Source texts of formatted documents
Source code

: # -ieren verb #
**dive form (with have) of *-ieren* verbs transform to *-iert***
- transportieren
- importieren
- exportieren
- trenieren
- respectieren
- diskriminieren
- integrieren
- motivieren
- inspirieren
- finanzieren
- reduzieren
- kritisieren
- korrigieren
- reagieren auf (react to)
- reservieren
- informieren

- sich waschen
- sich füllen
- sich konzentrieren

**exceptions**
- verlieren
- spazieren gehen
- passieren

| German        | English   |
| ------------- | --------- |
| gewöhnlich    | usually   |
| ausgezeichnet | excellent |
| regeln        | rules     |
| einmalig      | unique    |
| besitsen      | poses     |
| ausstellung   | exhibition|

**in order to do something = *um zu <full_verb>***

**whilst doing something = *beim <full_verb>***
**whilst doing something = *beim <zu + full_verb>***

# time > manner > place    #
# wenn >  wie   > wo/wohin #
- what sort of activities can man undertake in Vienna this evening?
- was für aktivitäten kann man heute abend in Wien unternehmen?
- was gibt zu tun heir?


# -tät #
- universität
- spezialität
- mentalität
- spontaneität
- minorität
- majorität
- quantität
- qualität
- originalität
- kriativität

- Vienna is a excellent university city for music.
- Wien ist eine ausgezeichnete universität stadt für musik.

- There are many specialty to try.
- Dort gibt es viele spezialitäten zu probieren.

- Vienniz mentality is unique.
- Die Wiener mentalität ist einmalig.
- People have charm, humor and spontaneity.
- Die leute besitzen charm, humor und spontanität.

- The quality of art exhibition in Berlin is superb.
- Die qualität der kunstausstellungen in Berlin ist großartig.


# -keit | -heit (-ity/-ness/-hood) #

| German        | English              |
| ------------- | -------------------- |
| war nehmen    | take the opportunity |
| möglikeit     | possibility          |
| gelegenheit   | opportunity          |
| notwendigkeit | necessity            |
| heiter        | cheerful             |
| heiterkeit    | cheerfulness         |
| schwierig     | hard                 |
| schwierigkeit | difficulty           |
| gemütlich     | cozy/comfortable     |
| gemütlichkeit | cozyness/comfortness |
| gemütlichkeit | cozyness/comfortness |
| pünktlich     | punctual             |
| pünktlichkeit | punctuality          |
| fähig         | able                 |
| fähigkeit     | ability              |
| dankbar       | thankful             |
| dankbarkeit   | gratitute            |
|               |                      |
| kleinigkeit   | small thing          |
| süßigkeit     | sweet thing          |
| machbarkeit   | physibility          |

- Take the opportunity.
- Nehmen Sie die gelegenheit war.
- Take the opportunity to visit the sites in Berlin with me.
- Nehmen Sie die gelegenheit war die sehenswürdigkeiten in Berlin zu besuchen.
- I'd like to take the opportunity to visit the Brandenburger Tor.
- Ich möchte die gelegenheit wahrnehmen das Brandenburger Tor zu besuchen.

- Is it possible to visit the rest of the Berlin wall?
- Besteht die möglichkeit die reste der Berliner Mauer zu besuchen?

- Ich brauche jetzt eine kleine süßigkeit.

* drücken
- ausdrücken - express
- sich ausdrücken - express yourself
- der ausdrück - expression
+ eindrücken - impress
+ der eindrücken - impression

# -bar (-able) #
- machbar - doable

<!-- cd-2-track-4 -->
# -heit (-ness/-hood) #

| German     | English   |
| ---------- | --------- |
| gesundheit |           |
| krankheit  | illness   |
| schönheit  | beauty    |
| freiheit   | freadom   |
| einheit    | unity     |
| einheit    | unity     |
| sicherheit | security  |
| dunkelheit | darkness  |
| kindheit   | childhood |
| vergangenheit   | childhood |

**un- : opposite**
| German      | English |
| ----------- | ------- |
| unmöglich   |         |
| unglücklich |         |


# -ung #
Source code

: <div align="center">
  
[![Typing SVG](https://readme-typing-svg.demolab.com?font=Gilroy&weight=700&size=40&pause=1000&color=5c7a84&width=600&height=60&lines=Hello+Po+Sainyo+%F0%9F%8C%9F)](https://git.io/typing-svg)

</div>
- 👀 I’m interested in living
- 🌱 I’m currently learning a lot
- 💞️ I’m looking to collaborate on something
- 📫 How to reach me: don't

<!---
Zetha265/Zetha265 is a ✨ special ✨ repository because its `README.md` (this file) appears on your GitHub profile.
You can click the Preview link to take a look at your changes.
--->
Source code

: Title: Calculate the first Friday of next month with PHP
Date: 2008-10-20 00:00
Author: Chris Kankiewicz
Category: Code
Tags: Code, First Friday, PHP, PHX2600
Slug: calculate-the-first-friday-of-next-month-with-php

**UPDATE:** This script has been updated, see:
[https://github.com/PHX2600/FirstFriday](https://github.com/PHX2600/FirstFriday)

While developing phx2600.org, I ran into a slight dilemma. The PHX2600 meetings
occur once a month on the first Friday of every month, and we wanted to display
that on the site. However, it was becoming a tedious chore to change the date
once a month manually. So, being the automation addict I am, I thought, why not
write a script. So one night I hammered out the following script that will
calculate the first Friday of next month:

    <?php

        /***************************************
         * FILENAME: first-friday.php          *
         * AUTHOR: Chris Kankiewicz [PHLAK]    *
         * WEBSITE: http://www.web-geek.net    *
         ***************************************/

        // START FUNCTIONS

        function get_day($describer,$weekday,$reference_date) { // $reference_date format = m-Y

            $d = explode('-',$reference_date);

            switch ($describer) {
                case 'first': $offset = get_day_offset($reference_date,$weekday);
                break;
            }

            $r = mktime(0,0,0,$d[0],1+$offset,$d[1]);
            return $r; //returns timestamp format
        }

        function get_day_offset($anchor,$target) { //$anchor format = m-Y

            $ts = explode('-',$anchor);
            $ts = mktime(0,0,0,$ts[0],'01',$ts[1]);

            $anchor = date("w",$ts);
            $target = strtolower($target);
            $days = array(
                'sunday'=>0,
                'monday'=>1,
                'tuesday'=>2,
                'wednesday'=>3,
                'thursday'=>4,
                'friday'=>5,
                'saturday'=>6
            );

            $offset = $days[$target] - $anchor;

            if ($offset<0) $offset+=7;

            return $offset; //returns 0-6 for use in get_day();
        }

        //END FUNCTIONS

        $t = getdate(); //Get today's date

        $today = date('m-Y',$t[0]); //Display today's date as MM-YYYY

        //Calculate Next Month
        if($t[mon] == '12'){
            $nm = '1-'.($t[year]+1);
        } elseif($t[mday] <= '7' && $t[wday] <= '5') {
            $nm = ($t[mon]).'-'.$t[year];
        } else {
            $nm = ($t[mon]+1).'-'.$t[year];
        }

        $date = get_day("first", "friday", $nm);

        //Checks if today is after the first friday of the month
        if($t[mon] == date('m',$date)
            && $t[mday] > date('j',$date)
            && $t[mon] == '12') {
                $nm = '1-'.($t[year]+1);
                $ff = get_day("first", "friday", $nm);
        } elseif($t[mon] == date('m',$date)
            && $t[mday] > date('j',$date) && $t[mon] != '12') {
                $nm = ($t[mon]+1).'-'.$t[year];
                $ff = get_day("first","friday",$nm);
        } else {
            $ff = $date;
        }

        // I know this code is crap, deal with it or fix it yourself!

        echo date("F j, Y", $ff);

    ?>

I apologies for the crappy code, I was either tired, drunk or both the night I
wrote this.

**PROBLEM REQUIREMENTS:** What is needed is each line of the data, printed exactly.

**ANSWER SPACE:**
Source code

: # -ieren verb #
**dive form (with have) of *-ieren* verbs transform to *-iert***
- transportieren
- importieren
- exportieren
- trenieren
- respectieren
- diskriminieren
- integrieren
- motivieren
- inspirieren
- finanzieren
- reduzieren
- kritisieren
- korrigieren
- reagieren auf (react to)
- reservieren
- informieren

- sich waschen
- sich füllen
- sich konzentrieren

**exceptions**
- verlieren
- spazieren gehen
- passieren

| German        | English   |
| ------------- | --------- |
| gewöhnlich    | usually   |
| ausgezeichnet | excellent |
| regeln        | rules     |
| einmalig      | unique    |
| besitsen      | poses     |
| ausstellung   | exhibition|

**in order to do something = *um zu <full_verb>***

**whilst doing something = *beim <full_verb>***
**whilst doing something = *beim <zu + full_verb>***

# time > manner > place    #
# wenn >  wie   > wo/wohin #
- what sort of activities can man undertake in Vienna this evening?
- was für aktivitäten kann man heute abend in Wien unternehmen?
- was gibt zu tun heir?


# -tät #
- universität
- spezialität
- mentalität
- spontaneität
- minorität
- majorität
- quantität
- qualität
- originalität
- kriativität

- Vienna is a excellent university city for music.
- Wien ist eine ausgezeichnete universität stadt für musik.

- There are many specialty to try.
- Dort gibt es viele spezialitäten zu probieren.

- Vienniz mentality is unique.
- Die Wiener mentalität ist einmalig.
- People have charm, humor and spontaneity.
- Die leute besitzen charm, humor und spontanität.

- The quality of art exhibition in Berlin is superb.
- Die qualität der kunstausstellungen in Berlin ist großartig.


# -keit | -heit (-ity/-ness/-hood) #

| German        | English              |
| ------------- | -------------------- |
| war nehmen    | take the opportunity |
| möglikeit     | possibility          |
| gelegenheit   | opportunity          |
| notwendigkeit | necessity            |
| heiter        | cheerful             |
| heiterkeit    | cheerfulness         |
| schwierig     | hard                 |
| schwierigkeit | difficulty           |
| gemütlich     | cozy/comfortable     |
| gemütlichkeit | cozyness/comfortness |
| gemütlichkeit | cozyness/comfortness |
| pünktlich     | punctual             |
| pünktlichkeit | punctuality          |
| fähig         | able                 |
| fähigkeit     | ability              |
| dankbar       | thankful             |
| dankbarkeit   | gratitute            |
|               |                      |
| kleinigkeit   | small thing          |
| süßigkeit     | sweet thing          |
| machbarkeit   | physibility          |

- Take the opportunity.
- Nehmen Sie die gelegenheit war.
- Take the opportunity to visit the sites in Berlin with me.
- Nehmen Sie die gelegenheit war die sehenswürdigkeiten in Berlin zu besuchen.
- I'd like to take the opportunity to visit the Brandenburger Tor.
- Ich möchte die gelegenheit wahrnehmen das Brandenburger Tor zu besuchen.

- Is it possible to visit the rest of the Berlin wall?
- Besteht die möglichkeit die reste der Berliner Mauer zu besuchen?

- Ich brauche jetzt eine kleine süßigkeit.

* drücken
- ausdrücken - express
- sich ausdrücken - express yourself
- der ausdrück - expression
+ eindrücken - impress
+ der eindrücken - impression

# -bar (-able) #
- machbar - doable

<!-- cd-2-track-4 -->
# -heit (-ness/-hood) #

| German     | English   |
| ---------- | --------- |
| gesundheit |           |
| krankheit  | illness   |
| schönheit  | beauty    |
| freiheit   | freadom   |
| einheit    | unity     |
| einheit    | unity     |
| sicherheit | security  |
| dunkelheit | darkness  |
| kindheit   | childhood |
| vergangenheit   | childhood |

**un- : opposite**
| German      | English |
| ----------- | ------- |
| unmöglich   |         |
| unglücklich |         |


# -ung #
Source code

: <div align="center">
  
[![Typing SVG](https://readme-typing-svg.demolab.com?font=Gilroy&weight=700&size=40&pause=1000&color=5c7a84&width=600&height=60&lines=Hello+Po+Sainyo+%F0%9F%8C%9F)](https://git.io/typing-svg)

</div>
- 👀 I’m interested in living
- 🌱 I’m currently learning a lot
- 💞️ I’m looking to collaborate on something
- 📫 How to reach me: don't

<!---
Zetha265/Zetha265 is a ✨ special ✨ repository because its `README.md` (this file) appears on your GitHub profile.
You can click the Preview link to take a look at your changes.
--->
Source code

: Title: Calculate the first Friday of next month with PHP
Date: 2008-10-20 00:00
Author: Chris Kankiewicz
Category: Code
Tags: Code, First Friday, PHP, PHX2600
Slug: calculate-the-first-friday-of-next-month-with-php

**UPDATE:** This script has been updated, see:
[https://github.com/PHX2600/FirstFriday](https://github.com/PHX2600/FirstFriday)

While developing phx2600.org, I ran into a slight dilemma. The PHX2600 meetings
occur once a month on the first Friday of every month, and we wanted to display
that on the site. However, it was becoming a tedious chore to change the date
once a month manually. So, being the automation addict I am, I thought, why not
write a script. So one night I hammered out the following script that will
calculate the first Friday of next month:

    <?php

        /***************************************
         * FILENAME: first-friday.php          *
         * AUTHOR: Chris Kankiewicz [PHLAK]    *
         * WEBSITE: http://www.web-geek.net    *
         ***************************************/

        // START FUNCTIONS

        function get_day($describer,$weekday,$reference_date) { // $reference_date format = m-Y

            $d = explode('-',$reference_date);

            switch ($describer) {
                case 'first': $offset = get_day_offset($reference_date,$weekday);
                break;
            }

            $r = mktime(0,0,0,$d[0],1+$offset,$d[1]);
            return $r; //returns timestamp format
        }

        function get_day_offset($anchor,$target) { //$anchor format = m-Y

            $ts = explode('-',$anchor);
            $ts = mktime(0,0,0,$ts[0],'01',$ts[1]);

            $anchor = date("w",$ts);
            $target = strtolower($target);
            $days = array(
                'sunday'=>0,
                'monday'=>1,
                'tuesday'=>2,
                'wednesday'=>3,
                'thursday'=>4,
                'friday'=>5,
                'saturday'=>6
            );

            $offset = $days[$target] - $anchor;

            if ($offset<0) $offset+=7;

            return $offset; //returns 0-6 for use in get_day();
        }

        //END FUNCTIONS

        $t = getdate(); //Get today's date

        $today = date('m-Y',$t[0]); //Display today's date as MM-YYYY

        //Calculate Next Month
        if($t[mon] == '12'){
            $nm = '1-'.($t[year]+1);
        } elseif($t[mday] <= '7' && $t[wday] <= '5') {
            $nm = ($t[mon]).'-'.$t[year];
        } else {
            $nm = ($t[mon]+1).'-'.$t[year];
        }

        $date = get_day("first", "friday", $nm);

        //Checks if today is after the first friday of the month
        if($t[mon] == date('m',$date)
            && $t[mday] > date('j',$date)
            && $t[mon] == '12') {
                $nm = '1-'.($t[year]+1);
                $ff = get_day("first", "friday", $nm);
        } elseif($t[mon] == date('m',$date)
            && $t[mday] > date('j',$date) && $t[mon] != '12') {
                $nm = ($t[mon]+1).'-'.$t[year];
                $ff = get_day("first","friday",$nm);
        } else {
            $ff = $date;
        }

        // I know this code is crap, deal with it or fix it yourself!

        echo date("F j, Y", $ff);

    ?>

I apologies for the crappy code, I was either tired, drunk or both the night I
wrote this.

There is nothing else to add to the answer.